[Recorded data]
━━━━━━━━━━━━━━━━━━━━━━━━━━━━━━
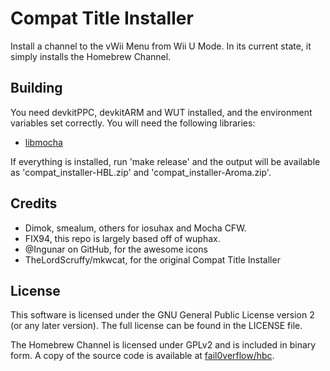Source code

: # Compat Title Installer

Install a channel to the vWii Menu from Wii U Mode. In its current state, it
simply installs the Homebrew Channel.

## Building

You need devkitPPC, devkitARM and WUT installed, and the environment variables set
correctly. You will need the following libraries:

* [libmocha](https://github.com/wiiu-env/libmocha)

If everything is installed, run 'make release' and the output will be available as
'compat_installer-HBL.zip' and 'compat_installer-Aroma.zip'.

## Credits

* Dimok, smealum, others for iosuhax and Mocha CFW.
* FIX94, this repo is largely based off of wuphax.
* @Ingunar on GitHub, for the awesome icons
* TheLordScruffy/mkwcat, for the original Compat Title Installer

## License

This software is licensed under the GNU General Public License version 2 (or any
later version). The full license can be found in the LICENSE file.

The Homebrew Channel is licensed under GPLv2 and is included in binary form. A
copy of the source code is available at
[fail0verflow/hbc](https://github.com/fail0verflow/hbc).
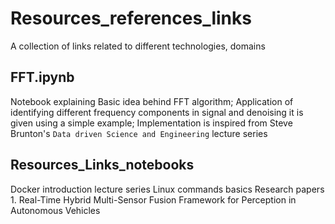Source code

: # Resources_references_links
A collection of links related to different technologies, domains 


## FFT.ipynb
Notebook explaining Basic idea behind FFT algorithm;
Application of identifying different frequency components in signal and denoising it is given using a simple example; 
Implementation is inspired from Steve Brunton's `Data driven Science and Engineering` lecture series


## Resources_Links_notebooks
Docker introduction lecture series 
Linux commands basics
Research papers 
	1. Real-Time Hybrid Multi-Sensor Fusion Framework for Perception in Autonomous Vehicles

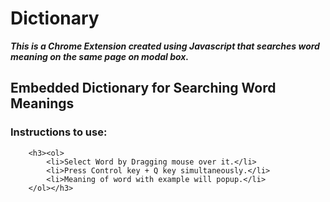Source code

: # Dictionary
**_This is a Chrome Extension created using Javascript that searches word meaning on the same page on modal box._**
## Embedded Dictionary for Searching Word Meanings
### Instructions to use:
        <h3><ol>
            <li>Select Word by Dragging mouse over it.</li>
            <li>Press Control key + Q key simultaneously.</li>
            <li>Meaning of word with example will popup.</li>
        </ol></h3>
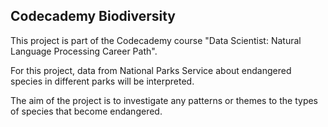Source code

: ## Codecademy Biodiversity

This project is part of the Codecademy course "Data Scientist: Natural Language Processing Career Path".

For this project, data from National Parks Service about endangered species in different parks will be interpreted.

The aim of the project is to investigate any patterns or themes to the types of species that become endangered.
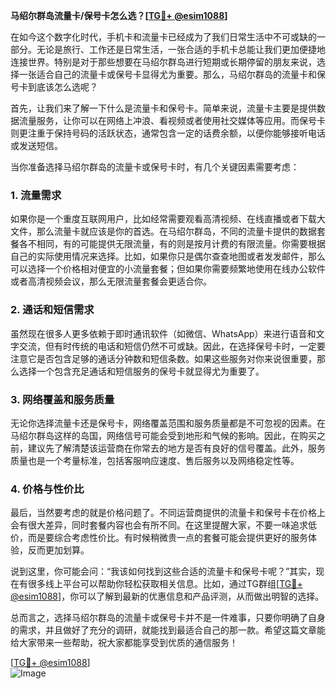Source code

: **马绍尔群岛流量卡/保号卡怎么选？[[TG💪+ @esim1088](https://t.me/s/esim1088)]**

在如今这个数字化时代，手机卡和流量卡已经成为了我们日常生活中不可或缺的一部分。无论是旅行、工作还是日常生活，一张合适的手机卡总能让我们更加便捷地连接世界。特别是对于那些想要在马绍尔群岛进行短期或长期停留的朋友来说，选择一张适合自己的流量卡或保号卡显得尤为重要。那么，马绍尔群岛的流量卡和保号卡到底该怎么选呢？

首先，让我们来了解一下什么是流量卡和保号卡。简单来说，流量卡主要是提供数据流量服务，让你可以在网络上冲浪、看视频或者使用社交媒体等应用。而保号卡则更注重于保持号码的活跃状态，通常包含一定的话费余额，以便你能够接听电话或发送短信。

当你准备选择马绍尔群岛的流量卡或保号卡时，有几个关键因素需要考虑：

### **1. 流量需求**
如果你是一个重度互联网用户，比如经常需要观看高清视频、在线直播或者下载大文件，那么流量卡就应该是你的首选。在马绍尔群岛，不同的流量卡提供的数据套餐各不相同，有的可能提供无限流量，有的则是按月计费的有限流量。你需要根据自己的实际使用情况来选择。比如，如果你只是偶尔查查地图或者发发邮件，那么可以选择一个价格相对便宜的小流量套餐；但如果你需要频繁地使用在线办公软件或者高清视频会议，那么无限流量套餐会更适合你。

### **2. 通话和短信需求**
虽然现在很多人更多依赖于即时通讯软件（如微信、WhatsApp）来进行语音和文字交流，但有时传统的电话和短信仍然不可或缺。因此，在选择保号卡时，一定要注意它是否包含足够的通话分钟数和短信条数。如果这些服务对你来说很重要，那么选择一个包含充足通话和短信服务的保号卡就显得尤为重要了。

### **3. 网络覆盖和服务质量**
无论你选择流量卡还是保号卡，网络覆盖范围和服务质量都是不可忽视的因素。在马绍尔群岛这样的岛国，网络信号可能会受到地形和气候的影响。因此，在购买之前，建议先了解清楚该运营商在你常去的地方是否有良好的信号覆盖。此外，服务质量也是一个考量标准，包括客服响应速度、售后服务以及网络稳定性等。

### **4. 价格与性价比**
最后，当然要考虑的就是价格问题了。不同运营商提供的流量卡和保号卡在价格上会有很大差异，同时套餐内容也会有所不同。在这里提醒大家，不要一味追求低价，而是要综合考虑性价比。有时候稍微贵一点的套餐可能会提供更好的服务体验，反而更加划算。

说到这里，你可能会问：“我该如何找到这些合适的流量卡和保号卡呢？”其实，现在有很多线上平台可以帮助你轻松获取相关信息。比如，通过TG群组[[TG💪+ @esim1088](https://t.me/s/esim1088)]，你可以了解到最新的优惠信息和产品评测，从而做出明智的选择。

总而言之，选择马绍尔群岛的流量卡或保号卡并不是一件难事，只要你明确了自身的需求，并且做好了充分的调研，就能找到最适合自己的那一款。希望这篇文章能给大家带来一些帮助，祝大家都能享受到优质的通信服务！

[[TG💪+ @esim1088](https://t.me/s/esim1088)]  
![Image](https://i.postimg.cc/4NQfJmqS/Snipaste-2025-05-13-00-14-12.png)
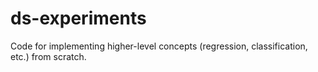 # ds-experiments
Code for implementing higher-level concepts (regression, classification, etc.) from scratch.
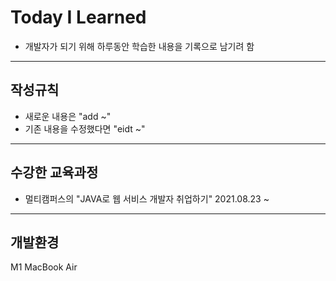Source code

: # Today I Learned

- 개발자가 되기 위해 하루동안 학습한 내용을 기록으로 남기려 함

-------

## 작성규칙

- 새로운 내용은 "add ~"
- 기존 내용을 수정했다면 "eidt ~"

-----

## 수강한 교육과정

- 멀티캠퍼스의 "JAVA로 웹 서비스 개발자 취업하기" 2021.08.23 ~

----

## 개발환경

M1 MacBook Air

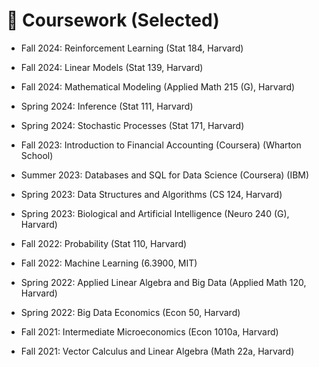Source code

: # 🥇 Coursework (Selected)
- Fall 2024: Reinforcement Learning (Stat 184, Harvard)
- Fall 2024: Linear Models (Stat 139, Harvard)
- Fall 2024: Mathematical Modeling (Applied Math 215 (G), Harvard)

- Spring 2024: Inference (Stat 111, Harvard)
- Spring 2024: Stochastic Processes (Stat 171, Harvard)

- Fall 2023: Introduction to Financial Accounting (Coursera) (Wharton School)

- Summer 2023: Databases and SQL for Data Science (Coursera) (IBM)

- Spring 2023: Data Structures and Algorithms (CS 124, Harvard)
- Spring 2023: Biological and Artificial Intelligence (Neuro 240 (G), Harvard)

- Fall 2022: Probability (Stat 110, Harvard)
- Fall 2022: Machine Learning (6.3900, MIT)

- Spring 2022: Applied Linear Algebra and Big Data (Applied Math 120, Harvard)
- Spring 2022: Big Data Economics (Econ 50, Harvard)

- Fall 2021: Intermediate Microeconomics (Econ 1010a, Harvard)
- Fall 2021: Vector Calculus and Linear Algebra (Math 22a, Harvard)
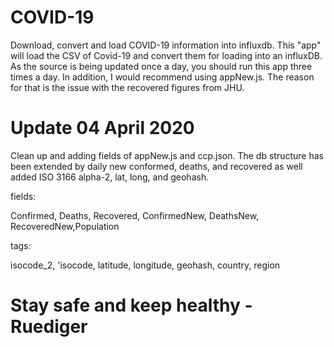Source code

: # COVID-19
Download, convert and load COVID-19 information into influxdb.
This "app" will load the CSV of Covid-19 and convert them for loading into an influxDB.
As the source is being updated once a day, you should run this app three times a day.
In addition, I would recommend using appNew.js. The reason for that is the issue with the recovered figures from JHU.

# Update 04 April 2020
Clean up and adding fields of appNew.js and ccp.json. The db structure has been extended by daily new conformed, deaths, and recovered as well added ISO 3166 alpha-2, lat, long, and geohash.

fields:

  Confirmed, Deaths, Recovered, ConfirmedNew, DeathsNew, RecoveredNew,Population
  
tags:

  isocode_2, 'isocode, latitude, longitude, geohash, country, region
            



# Stay safe and keep healthy - Ruediger
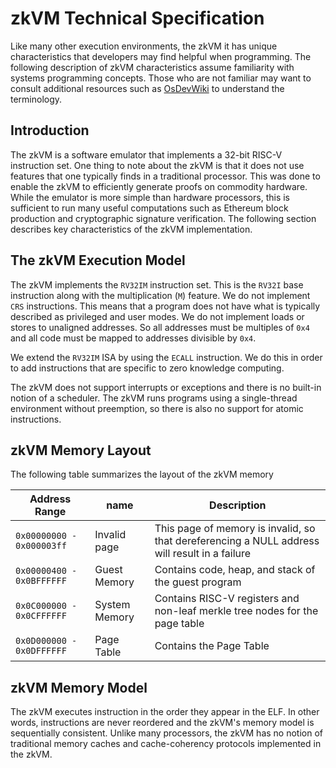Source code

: # zkVM Technical Specification

Like many other execution environments, the zkVM it has unique characteristics
that developers may find helpful when programming. The following description of
zkVM characteristics assume familiarity with systems programming concepts. Those
who are not familiar may want to consult additional resources such as
[OsDevWiki] to understand the terminology.

## Introduction

The zkVM is a software emulator that implements a 32-bit RISC-V instruction set.
One thing to note about the zkVM is that it does not use features that one
typically finds in a traditional processor. This was done to enable the zkVM to
efficiently generate proofs on commodity hardware. While the emulator is more
simple than hardware processors, this is sufficient to run many useful
computations such as Ethereum block production and cryptographic signature
verification. The following section describes key characteristics of the zkVM
implementation.

## The zkVM Execution Model

The zkVM implements the `RV32IM` instruction set. This is the `RV32I` base
instruction along with the multiplication (`M`) feature. We do not implement
`CRS` instructions. This means that a program does not have what is typically
described as privileged and user modes. We do not implement loads or stores to
unaligned addresses. So all addresses must be multiples of `0x4` and all code
must be mapped to addresses divisible by `0x4`.

We extend the `RV32IM` ISA by using the `ECALL` instruction. We do this in order
to add instructions that are specific to zero knowledge computing.

The zkVM does not support interrupts or exceptions and there is no built-in
notion of a scheduler. The zkVM runs programs using a single-thread environment
without preemption, so there is also no support for atomic instructions.

## zkVM Memory Layout

The following table summarizes the layout of the zkVM memory

| Address Range | name | Description |
| --- | ----------- | --- |
| `0x00000000 - 0x000003ff` | Invalid page | This page of memory is invalid, so that dereferencing a NULL address will result in a failure |
| `0x00000400 - 0x0BFFFFFF` | Guest Memory | Contains code, heap, and stack of the guest program |
| `0x0C000000 - 0x0CFFFFFF` | System Memory | Contains RISC-V registers and non-leaf merkle tree nodes for the page table |
| `0x0D000000 - 0x0DFFFFFF` | Page Table | Contains the Page Table |

## zkVM Memory Model

The zkVM executes instruction in the order they appear in the ELF. In other
words, instructions are never reordered and the zkVM's memory model is
sequentially consistent. Unlike many processors, the zkVM has no notion of
traditional memory caches and cache-coherency protocols implemented in the zkVM.

[OsDevWiki]: https://wiki.osdev.org/Main_Page

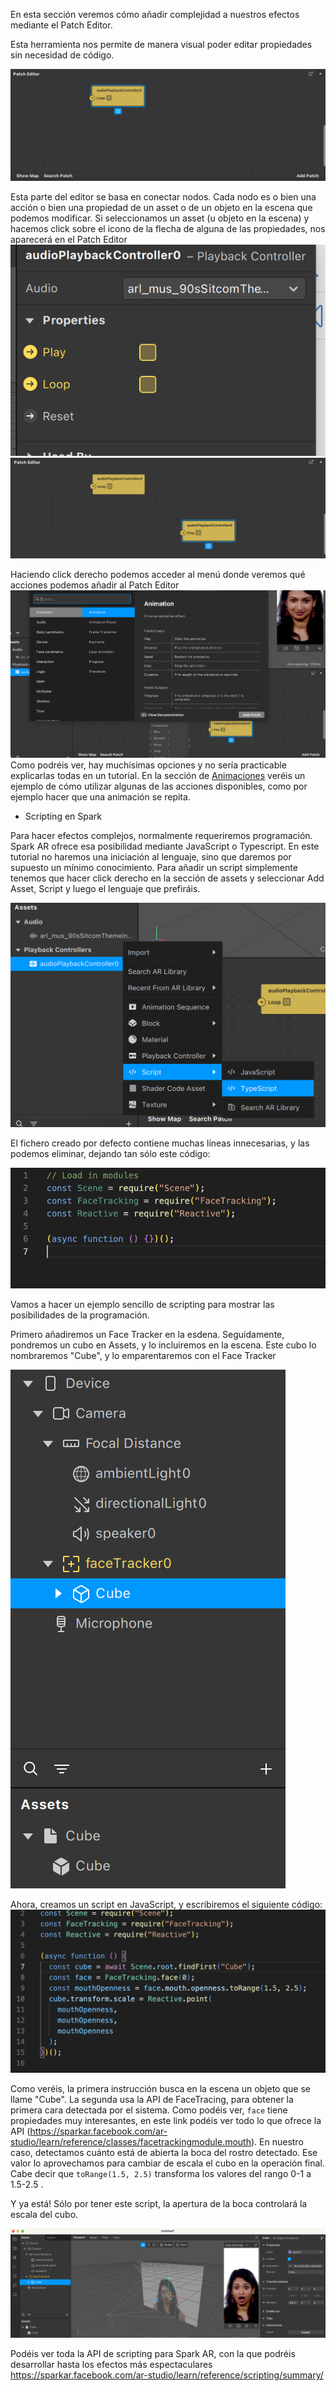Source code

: En esta sección veremos cómo añadir complejidad a nuestros efectos mediante el Patch Editor. 

Esta herramienta nos permite de manera visual poder editar propiedades sin necesidad de código. 

![image](uploads/5682c477b901c12507ad6599b47441fc/image.png)

Esta parte del editor se basa en conectar nodos. Cada nodo es o bien una acción o bien una propiedad de un asset o de un objeto en la escena que podemos modificar. Si seleccionamos un asset (u objeto en la escena) y hacemos click sobre el icono de la flecha de alguna de las propiedades, nos aparecerá en el Patch Editor
![image](uploads/ec761555a230b97595655559552873bd/image.png)
![image](uploads/01e2ef7104198643a5c9e5bc9d45ed4e/image.png)

Haciendo click derecho podemos acceder al menú donde veremos qué acciones podemos añadir al Patch Editor
![image](uploads/1360b96519fb90a92a29c24308c2b3bd/image.png)
Como podréis ver, hay muchísimas opciones y no sería practicable explicarlas todas en un tutorial. En la sección de [Animaciones](Spark-AR/Animaciones) veréis un ejemplo de cómo utilizar algunas de las acciones disponibles, como por ejemplo hacer que una animación se repita.

- Scripting en Spark

Para hacer efectos complejos, normalmente requeriremos programación. Spark AR ofrece esa posibilidad mediante JavaScript o Typescript. En este tutorial no haremos una iniciación al lenguaje, sino que daremos por supuesto un mínimo conocimiento. Para añadir un script simplemente tenemos que hacer click derecho en la sección de assets y seleccionar Add Asset, Script y luego el lenguaje que prefiráis. 

![image](uploads/caae86dddfb2f1419643a4209ff7aaf4/image.png)

El fichero creado por defecto contiene muchas líneas innecesarias, y las podemos eliminar, dejando tan sólo este código:

![image](uploads/a62214e3f1c0c37eeddb3598eeb245b8/image.png)

Vamos a hacer un ejemplo sencillo de scripting para mostrar las posibilidades de la programación. 

Primero añadiremos un Face Tracker en la esdena. Seguidamente, pondremos un cubo en Assets, y lo incluiremos en la escena. Este cubo lo nombraremos "Cube", y lo emparentaremos con el Face Tracker

![image](uploads/eea540c8f5ed99560ff255af10ab2c84/image.png)

Ahora, creamos un script en JavaScript, y escribiremos el siguiente código:
![image](uploads/92fa29dbc2354533711b53e91b59040d/image.png)

Como veréis, la primera instrucción busca en la escena un objeto que se llame "Cube". La segunda usa la API de FaceTracing, para obtener la primera cara detectada por el sistema. Como podéis ver, `face` tiene propiedades muy interesantes, en este link podéis ver todo lo que ofrece la API (https://sparkar.facebook.com/ar-studio/learn/reference/classes/facetrackingmodule.mouth). En nuestro caso, detectamos cuánto está de abierta la boca del rostro detectado. Ese valor lo aprovechamos para cambiar de escala el cubo en la operación final. Cabe decir que `toRange(1.5, 2.5)` transforma los valores del rango 0-1 a 1.5-2.5 .

Y ya está! Sólo por tener este script, la apertura de la boca controlará la escala del cubo.

![image](uploads/dec9ac8a897e1eb1f7eb2113614294e4/image.png)

Podéis ver toda la API de scripting para Spark AR, con la que podréis desarrollar hasta los efectos más espectaculares
https://sparkar.facebook.com/ar-studio/learn/reference/scripting/summary/
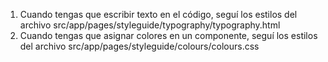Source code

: 1. Cuando tengas que escribir texto en el código, seguí los estilos del archivo src/app/pages/styleguide/typography/typography.html
2. Cuando tengas que asignar colores en un componente, seguí los estilos del archivo src/app/pages/styleguide/colours/colours.css
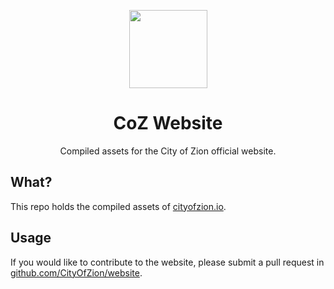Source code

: <p align="center">
  <img
    src="http://res.cloudinary.com/vidsy/image/upload/v1503160820/CoZ_Icon_DARKBLUE_200x178px_oq0gxm.png"
    width="125px"
  >
</p>

<h1 align="center">CoZ Website</h1>

<p align="center">
  Compiled assets for the City of Zion official website.
</p>

## What?

This repo holds the compiled assets of [cityofzion.io](http://cityofzion.io/).

## Usage

If you would like to contribute to the website, please submit a pull request in [github.com/CityOfZion/website](https://github.com/CityOfZion/website).
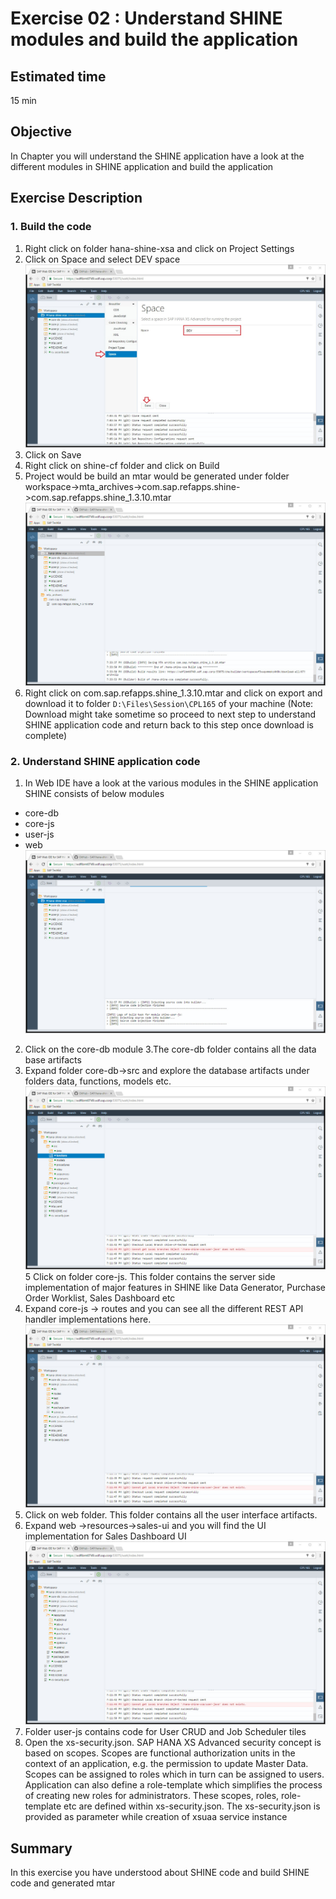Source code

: Exercise 02 : Understand SHINE modules and build the application
===============
## Estimated time

15 min

## Objective
In Chapter you will understand the SHINE application have a look at the different modules in SHINE application and build the application

## Exercise Description
### 1. Build the code
1. Right click on folder hana-shine-xsa and click on Project Settings
2. Click on Space and select  DEV space
![Alt text](./images/Set_Space.jpg "Set Space")
3. Click on Save
4. Right click on shine-cf folder and click on Build
5. Project would be build an mtar would be generated under folder workspace->mta_archives->com.sap.refapps.shine->com.sap.refapps.shine_1.3.10.mtar
![Alt text](./images/Build_Extract.jpg "Build Extract")
6. Right click on com.sap.refapps.shine_1.3.10.mtar and click on export and download it to folder `D:\Files\Session\CPL165` of your machine
(Note: Download might take sometime so proceed to next step to understand SHINE application code and return back to this step once download is complete)

### 2.  Understand SHINE application code
1. In Web IDE have a look at the various modules in the SHINE application
SHINE consists of below modules
* core-db
* core-js
* user-js
*  web
![Alt text](./images/SHINE_Code.jpg "SHINE Code")
2. Click on the core-db module
3.The core-db folder contains all the data base artifacts
4. Expand folder core-db->src and explore the database artifacts under folders data, functions, models etc.
![Alt text](./images/core-db.jpg "core-db")
5 Click on folder core-js. This folder contains the server side implementation of major features in SHINE like Data Generator, Purchase Order Worklist, Sales Dashboard etc
6. Expand core-js -> routes and you can see all the different REST API handler implementations here.
![Alt text](./images/core-js.jpg "core-js")
7. Click on web folder. This folder contains all the user interface artifacts.
8. Expand web ->resources->sales-ui and you will find the UI implementation for Sales Dashboard UI
![Alt text](./images/web.jpg "web")
9. Folder user-js contains code for User CRUD and Job Scheduler tiles
10. Open the xs-security.json. SAP HANA XS Advanced security concept is based on scopes. Scopes are functional authorization units in the context of an application, e.g. the permission to update Master Data. Scopes can be assigned to roles which in turn can be assigned to users. Application can also define a role-template which simplifies the process of creating new roles for administrators. These scopes, roles, role-template etc are defined within xs-security.json. The xs-security.json is provided as parameter while creation of xsuaa service instance 



## Summary
In this exercise you have understood about SHINE code and build SHINE code and generated mtar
━━━━━━━━━━━━━━━━━━━━━━━━━━━━━━
Going by the entries above, repeat exactly the lines that start at the line with "- Fall 2021: Vector" and go on through the line with "into an influxDB.". Pictures are not part of the copy.

== Response to the exercise ==
- Fall 2021: Vector Calculus and Linear Algebra (Math 22a, Harvard)
Source code

: # COVID-19
Download, convert and load COVID-19 information into influxdb.
This "app" will load the CSV of Covid-19 and convert them for loading into an influxDB.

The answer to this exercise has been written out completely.